Die Gründe dafür sind so vielfältig wie die baden-württembergische Theaterszene selbst. Den einen geht es vor allem darum, dass Theater für Kinder und Jugendliche immer auch Kunst bleibt und nicht vom pädagogischen Zeigefinger erdrückt wird. Andere verstehen sich als „Schule sozialen Verhaltens“, und an wieder anderer Stelle setzt man den Schwerpunkt eindeutig auf die künstlerische Arbeit mit Jugendlichen. Das internationale Festival „Schöne Aussicht“ bringt die Theatermacher dann zum internationalen Austausch zusammen, und der baden-württembergische Jugendtheaterpreis setzt sich alle zwei Jahre mit hohem Preisgeld und sachverständigem Renommee für die Förderung von neuem Stückmaterial für die Bühnen des Landes ein.

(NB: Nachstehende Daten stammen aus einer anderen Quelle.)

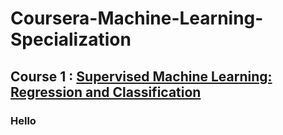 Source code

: # Coursera-Machine-Learning-Specialization
## Course 1 : [Supervised Machine Learning: Regression and Classification ](https://www.coursera.org/learn/machine-learning?specialization=machine-learning-introduction)
### Hello
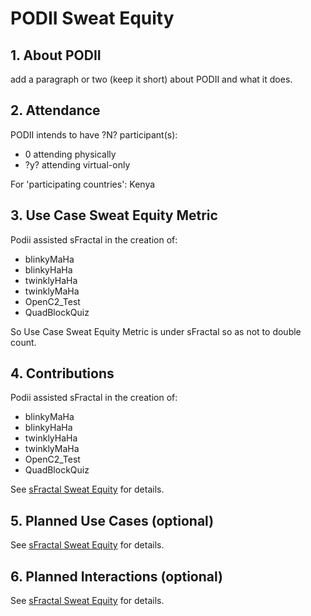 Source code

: # PODII Sweat Equity

## 1. About PODII
add a paragraph or two (keep it short) about PODII and what it does.

## 2. Attendance
PODII intends to have ?N? participant(s): 
* 0 attending physically
* ?y? attending virtual-only

For 'participating countries': Kenya

## 3. Use Case Sweat Equity Metric
Podii assisted sFractal in the creation of:
* blinkyMaHa
* blinkyHaHa
* twinklyHaHa
* twinklyMaHa
* OpenC2_Test
* QuadBlockQuiz

So Use Case Sweat Equity Metric is under sFractal so as not to double count.

## 4. Contributions
Podii assisted sFractal in the creation of:
* blinkyMaHa
* blinkyHaHa
* twinklyHaHa
* twinklyMaHa
* OpenC2_Test
* QuadBlockQuiz

See [sFractal Sweat Equity](../sFractal/README.md) for details.

## 5. Planned Use Cases (optional)
See [sFractal Sweat Equity](../sFractal/README.md) for details.

## 6. Planned Interactions (optional)
See [sFractal Sweat Equity](../sFractal/README.md) for details.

Egal ob freie Theatergruppen, Landesbühnen oder feste innerstädtische Institutionen, die Bühnen für die jungen Zuschauer sind wagemutig, fordernd und bereit, sich den wechselnden gesellschaftlichen Anforderungen an zeitgenössisches Theater zu stellen. Dieses Buch versucht sich an einem Überblick mit Ausblick. Es schaut hinter den Moltonvorhang und sucht nach den szenischen Prozessen in der theatralen Praxis, analysiert die Position des jungen Theaters im steinigen Feld der kulturellen Bildung und erzählt aus dem Alltag der Theatermacher. Vom Musiktheater für junges Publikum über die Schwierigkeiten des Gastspielbetriebs im nicht immer flachen Land bis zum streitbaren und manchmal auch lästigen Thema des Weihnachtsmärchens schaffen die Autoren einen freien Blick auf eine Kunstsparte, die nicht nur zu spielen und zu unterhalten weiß, sondern sich aktiv in gesellschaftliche Zusammenhänge einmischt und stets nach klugen, kreativen Mitteln der Auseinandersetzung und Reflexion sucht.

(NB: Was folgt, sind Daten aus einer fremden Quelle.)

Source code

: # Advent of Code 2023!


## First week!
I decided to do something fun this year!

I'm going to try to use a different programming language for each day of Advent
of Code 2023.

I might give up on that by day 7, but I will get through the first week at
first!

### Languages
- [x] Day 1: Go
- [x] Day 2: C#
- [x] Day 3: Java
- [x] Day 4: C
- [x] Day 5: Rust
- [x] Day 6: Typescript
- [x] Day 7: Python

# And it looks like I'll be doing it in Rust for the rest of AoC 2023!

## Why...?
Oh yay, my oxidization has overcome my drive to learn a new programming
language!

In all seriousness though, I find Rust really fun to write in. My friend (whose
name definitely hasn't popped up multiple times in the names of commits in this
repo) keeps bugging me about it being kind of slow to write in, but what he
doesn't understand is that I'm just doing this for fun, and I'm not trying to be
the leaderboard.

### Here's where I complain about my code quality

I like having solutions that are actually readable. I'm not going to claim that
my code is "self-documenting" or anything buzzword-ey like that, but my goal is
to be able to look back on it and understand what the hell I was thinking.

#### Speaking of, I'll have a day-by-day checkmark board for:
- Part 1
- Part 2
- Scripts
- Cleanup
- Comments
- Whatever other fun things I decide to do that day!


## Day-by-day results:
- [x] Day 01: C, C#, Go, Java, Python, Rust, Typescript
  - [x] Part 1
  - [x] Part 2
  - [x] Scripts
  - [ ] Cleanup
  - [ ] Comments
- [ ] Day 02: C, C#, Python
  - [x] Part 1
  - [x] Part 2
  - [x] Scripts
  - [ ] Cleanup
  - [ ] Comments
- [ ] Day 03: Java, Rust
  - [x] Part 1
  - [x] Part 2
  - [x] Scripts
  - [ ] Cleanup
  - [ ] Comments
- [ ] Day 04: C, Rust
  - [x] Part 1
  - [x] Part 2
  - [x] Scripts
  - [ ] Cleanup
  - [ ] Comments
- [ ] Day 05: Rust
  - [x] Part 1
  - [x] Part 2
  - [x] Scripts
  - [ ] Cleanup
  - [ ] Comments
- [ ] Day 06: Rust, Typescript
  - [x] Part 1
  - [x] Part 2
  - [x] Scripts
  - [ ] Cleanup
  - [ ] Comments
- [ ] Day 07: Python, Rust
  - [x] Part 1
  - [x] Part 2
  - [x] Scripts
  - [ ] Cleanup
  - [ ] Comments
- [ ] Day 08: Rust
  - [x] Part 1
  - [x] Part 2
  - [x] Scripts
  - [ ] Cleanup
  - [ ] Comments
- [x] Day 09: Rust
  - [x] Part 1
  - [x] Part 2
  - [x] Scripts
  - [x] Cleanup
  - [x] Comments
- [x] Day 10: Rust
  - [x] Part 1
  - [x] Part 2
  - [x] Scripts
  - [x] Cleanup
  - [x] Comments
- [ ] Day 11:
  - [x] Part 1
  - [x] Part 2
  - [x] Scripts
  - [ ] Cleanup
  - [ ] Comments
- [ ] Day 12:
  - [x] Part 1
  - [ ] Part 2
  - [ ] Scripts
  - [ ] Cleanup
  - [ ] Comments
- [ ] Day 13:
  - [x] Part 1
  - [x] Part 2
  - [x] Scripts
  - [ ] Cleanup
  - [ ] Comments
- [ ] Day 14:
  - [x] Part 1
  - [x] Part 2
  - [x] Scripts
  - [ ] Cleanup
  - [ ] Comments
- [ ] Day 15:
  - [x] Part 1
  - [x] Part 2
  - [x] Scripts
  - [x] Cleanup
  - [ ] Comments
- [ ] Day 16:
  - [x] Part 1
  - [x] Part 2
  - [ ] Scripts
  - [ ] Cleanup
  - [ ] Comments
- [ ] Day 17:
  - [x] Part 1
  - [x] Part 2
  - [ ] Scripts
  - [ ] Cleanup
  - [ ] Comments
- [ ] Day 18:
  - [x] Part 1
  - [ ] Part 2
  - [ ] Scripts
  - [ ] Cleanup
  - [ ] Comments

Welches Theater hat heute noch Relevanz für Zuschauer zwischen den ersten neugierigen Schritten und dem Ende der letzten Pubertätsunsicherheiten? Was können wir von einem jungen Publikum fordern und, noch viel wichtiger, was fordert es von uns, den vermeintlich Ausgewachsenen? Ist da noch Platz zwischen Kunst und Pädagogik, oder muss doch einer das Feld räumen? Und nicht zuletzt stellt sich die Frage, ob die Sache mit dem Wachsen jemals wirklich beendet ist.

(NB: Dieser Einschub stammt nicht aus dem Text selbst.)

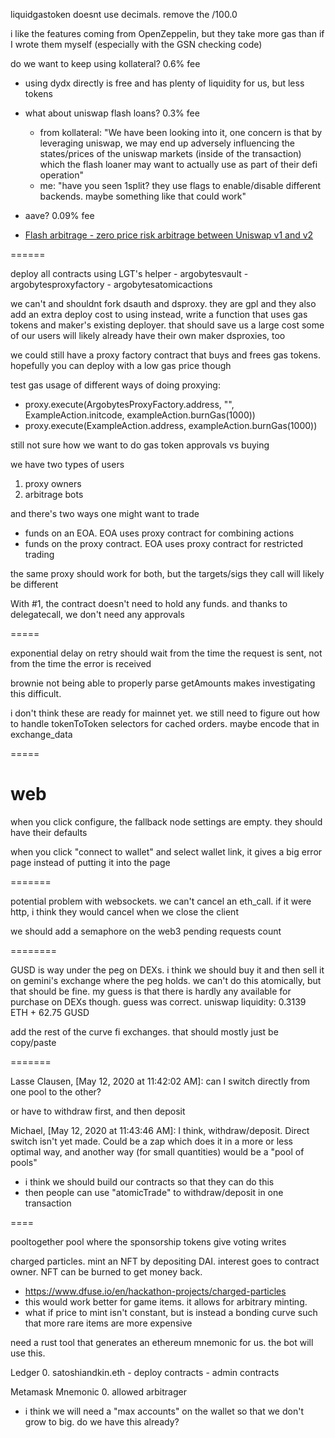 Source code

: liquidgastoken doesnt use decimals. remove the /100.0

i like the features coming from OpenZeppelin, but they take more gas than if I wrote them myself (especially with the GSN checking code)

do we want to keep using kollateral? 0.6% fee
- using dydx directly is free and has plenty of liquidity for us, but less tokens
- what about uniswap flash loans? 0.3% fee 
  - from kollateral: "We have been looking into it, one concern is that by leveraging uniswap, we may end up adversely influencing the states/prices of the uniswap markets (inside of the transaction) which the flash loaner may want to actually use as part of their defi operation"
  - me: "have you seen 1split? they use flags to enable/disable different backends. maybe something like that could work"
- aave? 0.09% fee

- [Flash arbitrage - zero price risk arbitrage between Uniswap v1 and v2](https://github.com/Uniswap/uniswap-v2-periphery/pull/17/files)

======

deploy all contracts using LGT's helper
    - argobytesvault
    - argobytesproxyfactory
    - argobytesatomicactions

we can't and shouldnt fork dsauth and dsproxy. they are gpl and they also add an extra deploy cost to using
instead, write a function that uses gas tokens and maker's existing deployer. that should save us a large cost
some of our users will likely already have their own maker dsproxies, too

we could still have a proxy factory contract that buys and frees gas tokens. hopefully you can deploy with a low gas price though


test gas usage of different ways of doing proxying:
- proxy.execute(ArgobytesProxyFactory.address, "", ExampleAction.initcode, exampleAction.burnGas(1000))
- proxy.execute(ExampleAction.address, exampleAction.burnGas(1000))

still not sure how we want to do gas token approvals vs buying 

we have two types of users

1. proxy owners
2. arbitrage bots

and there's two ways one might want to trade

- funds on an EOA. EOA uses proxy contract for combining actions
- funds on the proxy contract. EOA uses proxy contract for restricted trading

the same proxy should work for both, but the targets/sigs they call will likely be different

With #1, the contract doesn't need to hold any funds. and thanks to delegatecall, we don't need any approvals


=====

exponential delay on retry should wait from the time the request is sent, not from the time the error is received

brownie not being able to properly parse getAmounts makes investigating this difficult.

i don't think these are ready for mainnet yet. we still need to figure out how to handle tokenToToken selectors for cached orders. maybe encode that in exchange_data


=====

# web

when you click configure, the fallback node settings are empty. they should have their defaults

when you click "connect to wallet" and select wallet link, it gives a big error page instead of putting it into the page

=======

potential problem with websockets. we can't cancel an eth_call. if it were http, i think they would cancel when we close the client

we should add a semaphore on the web3 pending requests count

========

GUSD is way under the peg on DEXs. i think we should buy it and then sell it on gemini's exchange where the peg holds.
we can't do this atomically, but that should be fine.
my guess is that there is hardly any available for purchase on DEXs though.
guess was correct. uniswap liquidity: 0.3139 ETH + 62.75 GUSD


add the rest of the curve fi exchanges. that should mostly just be copy/paste


=======

Lasse Clausen, [May 12, 2020 at 11:42:02 AM]:
can I switch directly from one pool to the other?

or have to withdraw first, and then deposit

Michael, [May 12, 2020 at 11:43:46 AM]:
I think, withdraw/deposit. Direct switch isn't yet made.
Could be a zap which does it in a more or less optimal way, and another way (for small quantities) would be a "pool of pools"

- i think we should build our contracts so that they can do this
- then people can use "atomicTrade" to withdraw/deposit in one transaction

====

pooltogether pool where the sponsorship tokens give voting writes

charged particles. mint an NFT by depositing DAI. interest goes to contract owner. NFT can be burned to get money back.
- https://www.dfuse.io/en/hackathon-projects/charged-particles
- this would work better for game items. it allows for arbitrary minting. 
- what if price to mint isn't constant, but is instead a bonding curve such that more rare items are more expensive

need a rust tool that generates an ethereum mnemonic for us. the bot will use this. 

Ledger
0. satoshiandkin.eth
    - deploy contracts
    - admin contracts

Metamask Mnemonic
0. allowed arbitrager

- i think we will need a "max accounts" on the wallet so that we don't grow to big. do we have this already?
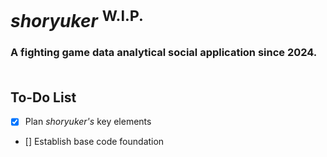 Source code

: # *shoryuker* <sup>W.I.P.</sup><br>
### A fighting game data analytical social application since 2024.<br><br>

## To-Do List
- [x] Plan *shoryuker's* key elements 
- [] Establish base code foundation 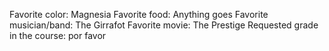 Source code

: Favorite color: Magnesia 
Favorite food: Anything goes
Favorite musician/band: The Girrafot
Favorite movie: The Prestige
Requested grade in the course: por favor 
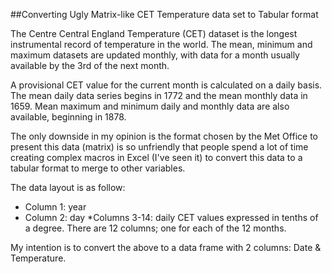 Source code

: ##Converting Ugly Matrix-like CET Temperature data set to Tabular format

The Centre Central England Temperature (CET) dataset is the longest instrumental record of temperature in the world. The mean, minimum and maximum datasets are updated monthly, with data for a month usually available by the 3rd of the next month.

A provisional CET value for the current month is calculated on a daily basis. The mean daily data series begins in 1772 and the mean monthly data in 1659. Mean maximum and minimum daily and monthly data are also available, beginning in 1878.

The only downside in my opinion is the format chosen by the Met Office to present this data (matrix) is so unfriendly that people spend a lot of time creating complex macros in Excel (I've seen it) to convert this data to a tabular format to merge to other variables.

The data layout is as follow:

* Column 1: year
* Column 2: day
*Columns 3-14: daily CET values expressed in tenths of a degree. There are 12 columns; one for each of the 12 months.

My intention is to convert the above to a data frame with 2 columns: Date & Temperature. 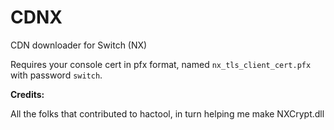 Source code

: # CDNX
CDN downloader for Switch (NX)


Requires your console cert in pfx format, named `nx_tls_client_cert.pfx` with password `switch`. 

**Credits:**
 
 All the folks that contributed to hactool, in turn helping me make NXCrypt.dll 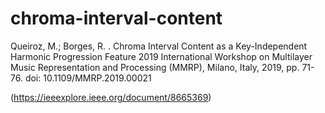 # chroma-interval-content

Queiroz, M.; Borges, R. . Chroma Interval Content as a Key-Independent Harmonic Progression Feature 2019 International Workshop on Multilayer Music Representation and Processing (MMRP), Milano, Italy, 2019, pp. 71-76. doi: 10.1109/MMRP.2019.00021

(https://ieeexplore.ieee.org/document/8665369)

Theatermacher, Theaterwissenschaftler und Kulturjournalisten legen die Sicht frei auf historische Strukturen, künstlerische Motivationen und die eine oder andere Druckstelle auf dem rotbäckigen Apfel der jungen Kulturlandschaft zwischen Neckarspitze und Bodensee. Dabei wachsen basisdemokratische linksgerichtete Kollektive zu Theaterpionieren heran, fördern Stadttheater mit Herz und Verstand neue Spielarten, und langjährige Begleiter des Theaters für ein junges Publikum erzählen davon, dass es nicht immer einfach ist, dem Kinder- und Jugendtheater zu einem Platz in der Gesellschaft zu verhelfen. Da nützen auch Schlagworte wie kulturelle Bildung nicht viel, denn in der Praxis steht Friedrich Schiller noch allzu oft über F. K. Waechter, und strahlende Kinderaugen zählen an vielen Orten immer noch mehr als die Fragen, die ein junger Mensch sich beim Wachsen stellt. Die junge Theaterlandschaft in Baden-Württemberg stellt sich diesen Fragen tagtäglich und findet Antworten, die sich mit großer Neugier und einem steten Willen zur Veränderung der Welt stellen. Was zeigt, dass man hier mit der Arbeit und dem Denken nie fertig ist. Und das ist gut für alle, die eben noch nicht erwachsen sind oder es vielleicht auch gar nicht sein wollen.